Pero aquí no se trata de un conflicto entre sabios, puesto que los de antes y los de ahora vienen a decir lo mismo. Bueno, también hay otro tipo de “sabios” que son los que continuamente están empujando ciegamente hacia un crecimiento continuo y desmesurado, con la justificación de que, de no hacerlo así, la “economía” (¿qué es eso?) se viene abajo. Y así nos hemos encontrado con la burbuja inmobiliaria, a base de crecimiento continuo de la construcción; y ahora arréglalo, porque los que la provocaron se llaman Andana. Es lo mismo que las grandes corporaciones, que siempre están llorando cuando un año ganan menos que el anterior, pero la realidad es que siguen ganando. En estos casos yo siempre me pregunto: ¿dónde está el mandato divino que especifica que todos los años hay que conseguir más beneficios que al anterior?

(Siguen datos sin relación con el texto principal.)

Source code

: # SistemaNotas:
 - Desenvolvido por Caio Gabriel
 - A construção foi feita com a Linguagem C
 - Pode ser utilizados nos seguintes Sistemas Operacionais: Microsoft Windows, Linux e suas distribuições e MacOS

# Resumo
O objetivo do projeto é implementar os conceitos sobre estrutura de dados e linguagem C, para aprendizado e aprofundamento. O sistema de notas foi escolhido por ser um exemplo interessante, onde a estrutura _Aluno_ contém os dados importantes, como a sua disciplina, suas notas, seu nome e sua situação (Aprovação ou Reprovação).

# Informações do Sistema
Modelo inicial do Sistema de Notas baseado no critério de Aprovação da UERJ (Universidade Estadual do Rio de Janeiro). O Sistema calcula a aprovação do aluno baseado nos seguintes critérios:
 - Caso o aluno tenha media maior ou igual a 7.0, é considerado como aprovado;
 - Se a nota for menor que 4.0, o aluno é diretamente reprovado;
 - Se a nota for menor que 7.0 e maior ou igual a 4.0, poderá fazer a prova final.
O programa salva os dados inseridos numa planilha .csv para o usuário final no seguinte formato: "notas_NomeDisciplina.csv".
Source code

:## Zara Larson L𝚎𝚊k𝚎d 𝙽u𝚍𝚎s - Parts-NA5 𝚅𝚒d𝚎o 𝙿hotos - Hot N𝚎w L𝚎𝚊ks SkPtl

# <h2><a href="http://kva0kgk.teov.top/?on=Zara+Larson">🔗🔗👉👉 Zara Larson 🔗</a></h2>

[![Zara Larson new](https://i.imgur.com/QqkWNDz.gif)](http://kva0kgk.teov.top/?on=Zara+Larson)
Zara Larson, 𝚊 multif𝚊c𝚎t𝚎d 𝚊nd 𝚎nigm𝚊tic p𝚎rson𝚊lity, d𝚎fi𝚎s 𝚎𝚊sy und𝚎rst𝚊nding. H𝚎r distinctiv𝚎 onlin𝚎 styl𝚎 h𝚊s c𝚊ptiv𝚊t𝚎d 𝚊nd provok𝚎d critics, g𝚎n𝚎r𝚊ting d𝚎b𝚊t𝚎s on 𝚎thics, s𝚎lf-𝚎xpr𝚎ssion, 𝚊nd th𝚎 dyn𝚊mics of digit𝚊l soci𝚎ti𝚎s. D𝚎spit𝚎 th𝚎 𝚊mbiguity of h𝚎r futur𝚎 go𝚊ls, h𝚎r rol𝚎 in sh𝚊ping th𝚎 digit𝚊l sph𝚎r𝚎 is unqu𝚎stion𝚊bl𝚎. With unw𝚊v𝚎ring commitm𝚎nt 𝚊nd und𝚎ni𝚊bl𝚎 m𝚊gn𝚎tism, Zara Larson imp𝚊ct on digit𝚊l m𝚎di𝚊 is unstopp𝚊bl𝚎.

Con un planteamiento tan simplón como el de estos señores, no hace falta estudiar cinco años de Económicas; los usureros medievales ya sabían hacerlo a la perfección.

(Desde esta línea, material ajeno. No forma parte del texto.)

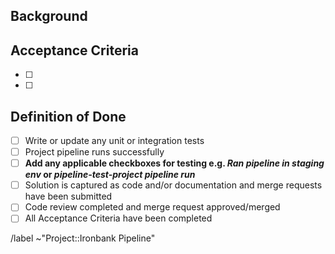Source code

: ## Background

<!---
What is the ticket?
Who reported this or is looking for the change?
What other information is pertinent to this issue?
-->

## Acceptance Criteria

<!--- What is the acceptance criteria specific to this quick issue?
    e.g.
    - [ ] Log for lint job now prints VAT API version with INFO log level
    or
    - [ ] S3 upload no longer includes docker archive
-->

- [ ]
- [ ]

## Definition of Done

<!-- Add/remove tasks to demonstrate completeness of issue -->

- [ ] Write or update any unit or integration tests
- [ ] Project pipeline runs successfully
- [ ] **Add any applicable checkboxes for testing e.g. _Ran pipeline in staging env_ or _pipeline-test-project pipeline run_**
- [ ] Solution is captured as code and/or documentation and merge requests have been submitted
- [ ] Code review completed and merge request approved/merged
- [ ] All Acceptance Criteria have been completed

<!-- Uncomment/add labels as needed -->

/label ~"Project::Ironbank Pipeline"

<!-- /label ~"Quick Fix/Add" -->
<!-- /label ~"Bug" -->
<!-- /label ~"High Priority" -->
<!-- /label ~"🌟  Bonus" -->
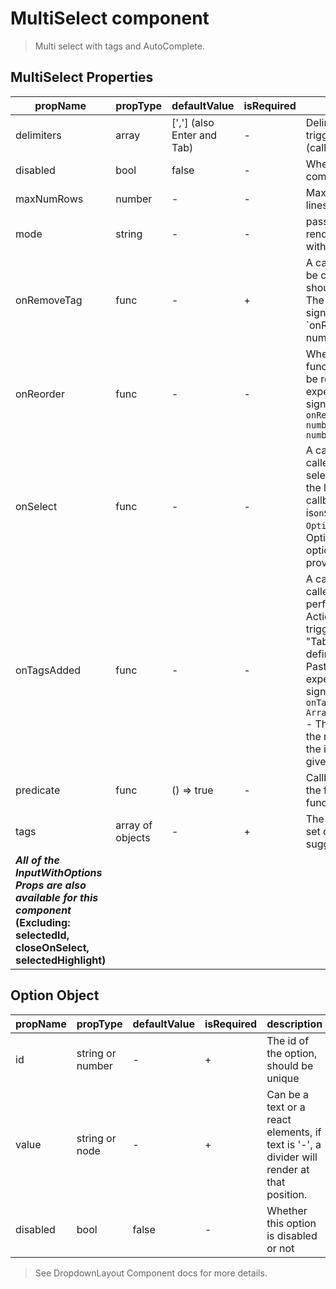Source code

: # MultiSelect component

> Multi select with tags and AutoComplete.

## MultiSelect Properties

| propName | propType | defaultValue | isRequired | description |
|----------|----------|--------------|------------|-------------|
| delimiters | array | [','] (also Enter and Tab) | - | Delimiters that will trigger a Submit action (call to `onTagsAdded`).|
| disabled | bool | false | - | When set to true this component is disabled |
| maxNumRows | number | - | - | Max number of visible lines |
| mode | string | - | - | passing `'select'`  will render a readOnly input with menuArrow suffix
| onRemoveTag | func | - | + | A callback function to be called when a tag should be removed. The expected callback signature is `onRemoveTag(tagId: number | string) => void`. |
| onReorder | func | - | - | When this callback function is set, tags can be reordered. The expected callback signature is `onReorder({addedIndex: number, removedIndex: number}) => void`|
| onSelect | func | - | - | A callback which is called when the user selects an option from the list. The expected callback signature is`onSelect(option: Option)=> void` - Option is the original option from the provided `options` prop. |
| onTagsAdded | func | - | - | A callback which is called when the user performs a Submit-Action. Submit-Action triggers are: "Enter", "Tab", [typing any defined delimiters], Paste action. The expected callback signature is `onTagsAdded(values: Array<string>) => void` - The array of strings is the result of splitting the input value by the given delimiters |
| predicate | func | () => true | - | Callback predicate for the filtering options function |
| tags | array of objects | - | + | The tags. tags are just set of selected suggestions|
| ***All of the InputWithOptions Props are also available for this component* (Excluding: selectedId, closeOnSelect, selectedHighlight)** | | | | |

## Option Object

| propName | propType | defaultValue | isRequired | description |
|----------|----------|--------------|------------|-------------|
| id | string or number | - | + | The id of the option, should be unique |
| value | string or node | - | + | Can be a text or a react elements, if text is '-', a divider will render at that position. |
| disabled | bool | false | - | Whether this option is disabled or not |

>See DropdownLayout Component docs for more details.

Pero los sesudos señores que salían por la TV no pretenden volver a la Edad Media, sino simplemente aconsejan dar marcha atrás para quedarnos en el nivel de consumo de la “década prodigiosa” de los 60s. Pero no acabé de enterarme (o no lo explicaron bien, por la necesidad de recortar los parlamentos y reducirlos a “píldoras”) si el consejo afecta sólo al antes llamado Mundo Occidental para que refrene su delirio consumista, o si a su vez el plan incluye que China, India, Rusia, Brasil, Malasia y Méjico (por no seguir citando países superpoblados) también deben frenarse cuando alcancen (si es que no lo han hecho ya, y yo no estoy enterado) aquel nivel medio de consumo (lo del reparto equitativo del mismo ya es otra historia).

Y en particular, la recomendación de estos señores del “decrecimiento sostenible” no es tanto refrenar el consumo cotidiano como la renovación innecesaria de muchos bienes de media y larga vida de utilización, que hoy en día se tiran a vertederos de tamaño espeluznante (ésta es otra) bien sea a causa de la obsolescencia programada que daba nombre al documental, o simplemente porque pasan de moda, sustituidos por otros casi iguales (caso de los artilugios electrónicos tipo tablet, i-Pad, etc).

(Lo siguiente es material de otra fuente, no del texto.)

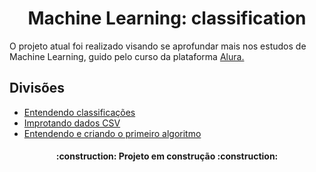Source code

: <h1 align="center">  Machine Learning: classification
 </h1>

O projeto atual foi realizado visando se aprofundar mais nos estudos de Machine Learning, guido pelo curso da plataforma 
[Alura.](https://cursos.alura.com.br/course/introducao-a-machine-learning-com-classificacao)

## Divisões

- [Entendendo classificações](https://github.com/crhisangela/ML-classification/blob/main/classification/classificacao.py)
- [Improtando dados CSV](https://github.com/crhisangela/ML-classification/blob/main/classification/dados.py)
- [Entendendo e criando o primeiro algoritmo](https://github.com/crhisangela/ML-classification/blob/main/classification/classifica_acessos.py)


<h4 align="center"> 
    :construction:  Projeto em construção  :construction:
</h4>

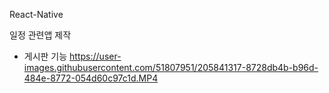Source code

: React-Native 

일정 관련앱 제작


- 게시판 기능
https://user-images.githubusercontent.com/51807951/205841317-8728db4b-b96d-484e-8772-054d60c97c1d.MP4

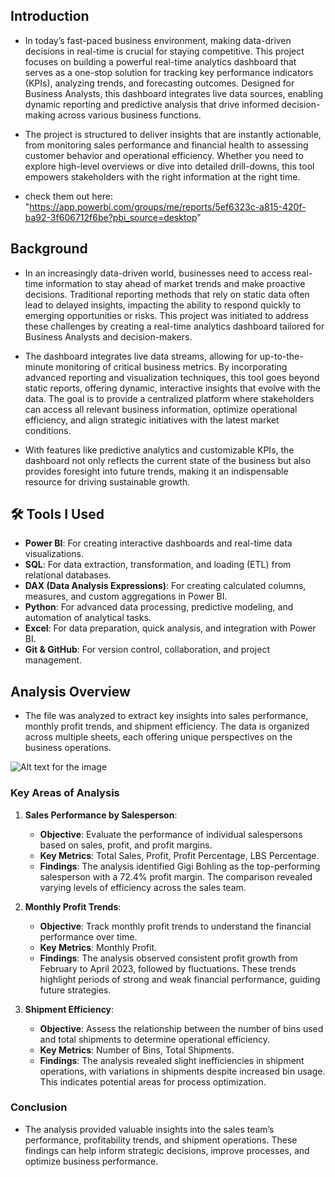 ## Introduction

- In today’s fast-paced business environment, making data-driven decisions in real-time is crucial for staying competitive. This project focuses on building a powerful real-time analytics dashboard that serves as a one-stop solution for tracking key performance indicators (KPIs), analyzing trends, and forecasting outcomes. Designed for Business Analysts, this dashboard integrates live data sources, enabling dynamic reporting and predictive analysis that drive informed decision-making across various business functions.

- The project is structured to deliver insights that are instantly actionable, from monitoring sales performance and financial health to assessing customer behavior and operational efficiency. Whether you need to explore high-level overviews or dive into detailed drill-downs, this tool empowers stakeholders with the right information at the right time.
  
* check them out here: "https://app.powerbi.com/groups/me/reports/5ef6323c-a815-420f-ba92-3f606712f6be?pbi_source=desktop"
## Background

- In an increasingly data-driven world, businesses need to access real-time information to stay ahead of market trends and make proactive decisions. Traditional reporting methods that rely on static data often lead to delayed insights, impacting the ability to respond quickly to emerging opportunities or risks. This project was initiated to address these challenges by creating a real-time analytics dashboard tailored for Business Analysts and decision-makers.

- The dashboard integrates live data streams, allowing for up-to-the-minute monitoring of critical business metrics. By incorporating advanced reporting and visualization techniques, this tool goes beyond static reports, offering dynamic, interactive insights that evolve with the data. The goal is to provide a centralized platform where stakeholders can access all relevant business information, optimize operational efficiency, and align strategic initiatives with the latest market conditions.

- With features like predictive analytics and customizable KPIs, the dashboard not only reflects the current state of the business but also provides foresight into future trends, making it an indispensable resource for driving sustainable growth.

## 🛠️ Tools I Used

- **Power BI**: For creating interactive dashboards and real-time data visualizations.
- **SQL**: For data extraction, transformation, and loading (ETL) from relational databases.
- **DAX (Data Analysis Expressions)**: For creating calculated columns, measures, and custom aggregations in Power BI.
- **Python**: For advanced data processing, predictive modeling, and automation of analytical tasks.
- **Excel**: For data preparation, quick analysis, and integration with Power BI.
- **Git & GitHub**: For version control, collaboration, and project management.

## Analysis Overview

- The  file was analyzed to extract key insights into sales performance, monthly profit trends, and shipment efficiency. The data is organized across multiple sheets, each offering unique perspectives on the business operations.

![Alt text for the image]([Dashboard](https://github.com/user-attachments/assets/b97aead4-f3cd-4d58-a9df-3d22e5ca8157)
)

### Key Areas of Analysis

1. **Sales Performance by Salesperson**:
   - **Objective**: Evaluate the performance of individual salespersons based on sales, profit, and profit margins.
   - **Key Metrics**: Total Sales, Profit, Profit Percentage, LBS Percentage.
   - **Findings**: The analysis identified Gigi Bohling as the top-performing salesperson with a 72.4% profit margin. The comparison revealed varying levels of efficiency across the sales team.

2. **Monthly Profit Trends**:
   - **Objective**: Track monthly profit trends to understand the financial performance over time.
   - **Key Metrics**: Monthly Profit.
   - **Findings**: The analysis observed consistent profit growth from February to April 2023, followed by fluctuations. These trends highlight periods of strong and weak financial performance, guiding future strategies.

3. **Shipment Efficiency**:
   - **Objective**: Assess the relationship between the number of bins used and total shipments to determine operational efficiency.
   - **Key Metrics**: Number of Bins, Total Shipments.
   - **Findings**: The analysis revealed slight inefficiencies in shipment operations, with variations in shipments despite increased bin usage. This indicates potential areas for process optimization.

### Conclusion

- The analysis provided valuable insights into the sales team’s performance, profitability trends, and shipment operations. These findings can help inform strategic decisions, improve processes, and optimize business performance.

Y como conclusión de todo ello, me puse a pensar en cómo se podría aplicar esta teoría al automóvil; y aquí tenemos esta entrada muy en la línea provocadora que tanto le gusta a D. Javier Moltó. Porque actualmente estamos siendo víctimas de planteamientos esquizofrénicos: por una parte, tenemos coches de cada vez mayor calidad (salvo la electrónica programada en modo obsolescente). Siempre nos han dicho que la electrónica tiene fecha de caducidad; pero ahora sospechar que no es intrínseca, sino artificial. Porque los problemas reales de la electrónica han sido, desde un principio, las conexiones; y luego las vibraciones y la temperatura, sobre todo cuando es demasiado alta. O sea que con conexiones bien empalmadas o soldadas, y bien aisladas, y todo montado con amortiguación y ventilación adecuada, parece ser que podríamos tener una electrónica no eterna, pero casi.

Respecto a los demás componentes, los automovilísticamente más clásicos son cada vez de mejor calidad. La chapa de acero es cada vez más ligera y está mejor tratada: su resistencia a la corrosión y la intemperie es muy superior a la de hace unas décadas. Y también se van incorporando productos plásticos y sintéticos de duración poco menos que eterna. Y en cuanto a la mecánica, tiene cada vez materiales de mejor calidad y mecanizado más perfecto, con superacabados a brillo de espejo o diamante (como les gusta decir ahora), protegidos por lubricantes sintéticos cada vez mejores y de mayor duración.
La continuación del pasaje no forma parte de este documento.